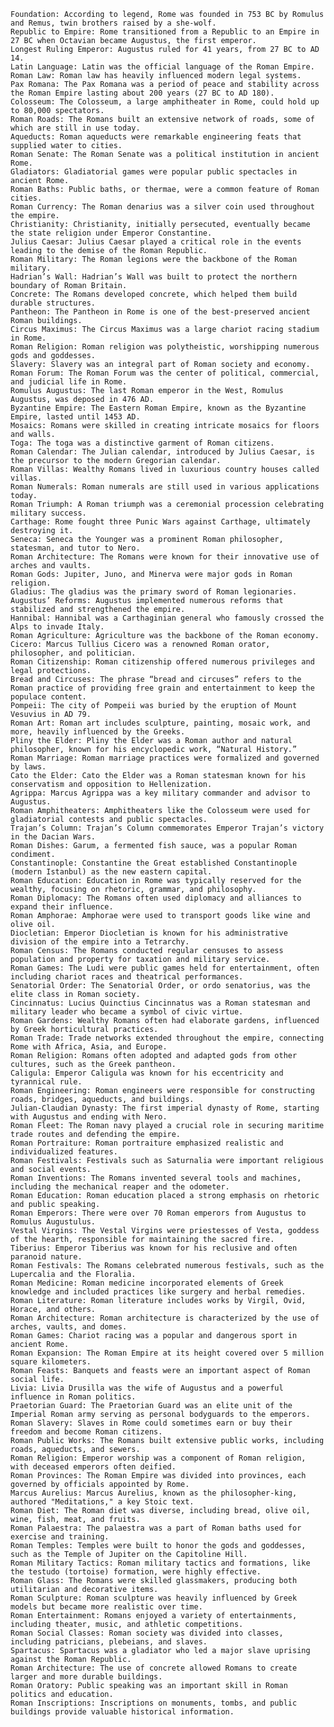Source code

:     Foundation: According to legend, Rome was founded in 753 BC by Romulus and Remus, twin brothers raised by a she-wolf.
    Republic to Empire: Rome transitioned from a Republic to an Empire in 27 BC when Octavian became Augustus, the first emperor.
    Longest Ruling Emperor: Augustus ruled for 41 years, from 27 BC to AD 14.
    Latin Language: Latin was the official language of the Roman Empire.
    Roman Law: Roman law has heavily influenced modern legal systems.
    Pax Romana: The Pax Romana was a period of peace and stability across the Roman Empire lasting about 200 years (27 BC to AD 180).
    Colosseum: The Colosseum, a large amphitheater in Rome, could hold up to 80,000 spectators.
    Roman Roads: The Romans built an extensive network of roads, some of which are still in use today.
    Aqueducts: Roman aqueducts were remarkable engineering feats that supplied water to cities.
    Roman Senate: The Roman Senate was a political institution in ancient Rome.
    Gladiators: Gladiatorial games were popular public spectacles in ancient Rome.
    Roman Baths: Public baths, or thermae, were a common feature of Roman cities.
    Roman Currency: The Roman denarius was a silver coin used throughout the empire.
    Christianity: Christianity, initially persecuted, eventually became the state religion under Emperor Constantine.
    Julius Caesar: Julius Caesar played a critical role in the events leading to the demise of the Roman Republic.
    Roman Military: The Roman legions were the backbone of the Roman military.
    Hadrian’s Wall: Hadrian’s Wall was built to protect the northern boundary of Roman Britain.
    Concrete: The Romans developed concrete, which helped them build durable structures.
    Pantheon: The Pantheon in Rome is one of the best-preserved ancient Roman buildings.
    Circus Maximus: The Circus Maximus was a large chariot racing stadium in Rome.
    Roman Religion: Roman religion was polytheistic, worshipping numerous gods and goddesses.
    Slavery: Slavery was an integral part of Roman society and economy.
    Roman Forum: The Roman Forum was the center of political, commercial, and judicial life in Rome.
    Romulus Augustus: The last Roman emperor in the West, Romulus Augustus, was deposed in 476 AD.
    Byzantine Empire: The Eastern Roman Empire, known as the Byzantine Empire, lasted until 1453 AD.
    Mosaics: Romans were skilled in creating intricate mosaics for floors and walls.
    Toga: The toga was a distinctive garment of Roman citizens.
    Roman Calendar: The Julian calendar, introduced by Julius Caesar, is the precursor to the modern Gregorian calendar.
    Roman Villas: Wealthy Romans lived in luxurious country houses called villas.
    Roman Numerals: Roman numerals are still used in various applications today.
    Roman Triumph: A Roman triumph was a ceremonial procession celebrating military success.
    Carthage: Rome fought three Punic Wars against Carthage, ultimately destroying it.
    Seneca: Seneca the Younger was a prominent Roman philosopher, statesman, and tutor to Nero.
    Roman Architecture: The Romans were known for their innovative use of arches and vaults.
    Roman Gods: Jupiter, Juno, and Minerva were major gods in Roman religion.
    Gladius: The gladius was the primary sword of Roman legionaries.
    Augustus’ Reforms: Augustus implemented numerous reforms that stabilized and strengthened the empire.
    Hannibal: Hannibal was a Carthaginian general who famously crossed the Alps to invade Italy.
    Roman Agriculture: Agriculture was the backbone of the Roman economy.
    Cicero: Marcus Tullius Cicero was a renowned Roman orator, philosopher, and politician.
    Roman Citizenship: Roman citizenship offered numerous privileges and legal protections.
    Bread and Circuses: The phrase “bread and circuses” refers to the Roman practice of providing free grain and entertainment to keep the populace content.
    Pompeii: The city of Pompeii was buried by the eruption of Mount Vesuvius in AD 79.
    Roman Art: Roman art includes sculpture, painting, mosaic work, and more, heavily influenced by the Greeks.
    Pliny the Elder: Pliny the Elder was a Roman author and natural philosopher, known for his encyclopedic work, “Natural History.”
    Roman Marriage: Roman marriage practices were formalized and governed by laws.
    Cato the Elder: Cato the Elder was a Roman statesman known for his conservatism and opposition to Hellenization.
    Agrippa: Marcus Agrippa was a key military commander and advisor to Augustus.
    Roman Amphitheaters: Amphitheaters like the Colosseum were used for gladiatorial contests and public spectacles.
    Trajan’s Column: Trajan’s Column commemorates Emperor Trajan’s victory in the Dacian Wars.
    Roman Dishes: Garum, a fermented fish sauce, was a popular Roman condiment.
    Constantinople: Constantine the Great established Constantinople (modern Istanbul) as the new eastern capital.
    Roman Education: Education in Rome was typically reserved for the wealthy, focusing on rhetoric, grammar, and philosophy.
    Roman Diplomacy: The Romans often used diplomacy and alliances to expand their influence.
    Roman Amphorae: Amphorae were used to transport goods like wine and olive oil.
    Diocletian: Emperor Diocletian is known for his administrative division of the empire into a Tetrarchy.
    Roman Census: The Romans conducted regular censuses to assess population and property for taxation and military service.
    Roman Games: The Ludi were public games held for entertainment, often including chariot races and theatrical performances.
    Senatorial Order: The Senatorial Order, or ordo senatorius, was the elite class in Roman society.
    Cincinnatus: Lucius Quinctius Cincinnatus was a Roman statesman and military leader who became a symbol of civic virtue.
    Roman Gardens: Wealthy Romans often had elaborate gardens, influenced by Greek horticultural practices.
    Roman Trade: Trade networks extended throughout the empire, connecting Rome with Africa, Asia, and Europe.
    Roman Religion: Romans often adopted and adapted gods from other cultures, such as the Greek pantheon.
    Caligula: Emperor Caligula was known for his eccentricity and tyrannical rule.
    Roman Engineering: Roman engineers were responsible for constructing roads, bridges, aqueducts, and buildings.
    Julian-Claudian Dynasty: The first imperial dynasty of Rome, starting with Augustus and ending with Nero.
    Roman Fleet: The Roman navy played a crucial role in securing maritime trade routes and defending the empire.
    Roman Portraiture: Roman portraiture emphasized realistic and individualized features.
    Roman Festivals: Festivals such as Saturnalia were important religious and social events.
    Roman Inventions: The Romans invented several tools and machines, including the mechanical reaper and the odometer.
    Roman Education: Roman education placed a strong emphasis on rhetoric and public speaking.
    Roman Emperors: There were over 70 Roman emperors from Augustus to Romulus Augustulus.
    Vestal Virgins: The Vestal Virgins were priestesses of Vesta, goddess of the hearth, responsible for maintaining the sacred fire.
    Tiberius: Emperor Tiberius was known for his reclusive and often paranoid nature.
    Roman Festivals: The Romans celebrated numerous festivals, such as the Lupercalia and the Floralia.
    Roman Medicine: Roman medicine incorporated elements of Greek knowledge and included practices like surgery and herbal remedies.
    Roman Literature: Roman literature includes works by Virgil, Ovid, Horace, and others.
    Roman Architecture: Roman architecture is characterized by the use of arches, vaults, and domes.
    Roman Games: Chariot racing was a popular and dangerous sport in ancient Rome.
    Roman Expansion: The Roman Empire at its height covered over 5 million square kilometers.
    Roman Feasts: Banquets and feasts were an important aspect of Roman social life.
    Livia: Livia Drusilla was the wife of Augustus and a powerful influence in Roman politics.
    Praetorian Guard: The Praetorian Guard was an elite unit of the Imperial Roman army serving as personal bodyguards to the emperors.
    Roman Slavery: Slaves in Rome could sometimes earn or buy their freedom and become Roman citizens.
    Roman Public Works: The Romans built extensive public works, including roads, aqueducts, and sewers.
    Roman Religion: Emperor worship was a component of Roman religion, with deceased emperors often deified.
    Roman Provinces: The Roman Empire was divided into provinces, each governed by officials appointed by Rome.
    Marcus Aurelius: Marcus Aurelius, known as the philosopher-king, authored "Meditations," a key Stoic text.
    Roman Diet: The Roman diet was diverse, including bread, olive oil, wine, fish, meat, and fruits.
    Roman Palaestra: The palaestra was a part of Roman baths used for exercise and training.
    Roman Temples: Temples were built to honor the gods and goddesses, such as the Temple of Jupiter on the Capitoline Hill.
    Roman Military Tactics: Roman military tactics and formations, like the testudo (tortoise) formation, were highly effective.
    Roman Glass: The Romans were skilled glassmakers, producing both utilitarian and decorative items.
    Roman Sculpture: Roman sculpture was heavily influenced by Greek models but became more realistic over time.
    Roman Entertainment: Romans enjoyed a variety of entertainments, including theater, music, and athletic competitions.
    Roman Social Classes: Roman society was divided into classes, including patricians, plebeians, and slaves.
    Spartacus: Spartacus was a gladiator who led a major slave uprising against the Roman Republic.
    Roman Architecture: The use of concrete allowed Romans to create larger and more durable buildings.
    Roman Oratory: Public speaking was an important skill in Roman politics and education.
    Roman Inscriptions: Inscriptions on monuments, tombs, and public buildings provide valuable historical information.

#####

▸ **Directions**
Everything from the line containing "Roman Sculpture: Roman" down to the last line of the entries is to be returned exactly, both ends included, and nothing beyond it.

▸ **Result below**
    Roman Sculpture: Roman sculpture was heavily influenced by Greek models but became more realistic over time.
    Roman Entertainment: Romans enjoyed a variety of entertainments, including theater, music, and athletic competitions.
    Roman Social Classes: Roman society was divided into classes, including patricians, plebeians, and slaves.
    Spartacus: Spartacus was a gladiator who led a major slave uprising against the Roman Republic.
    Roman Architecture: The use of concrete allowed Romans to create larger and more durable buildings.
    Roman Oratory: Public speaking was an important skill in Roman politics and education.
    Roman Inscriptions: Inscriptions on monuments, tombs, and public buildings provide valuable historical information.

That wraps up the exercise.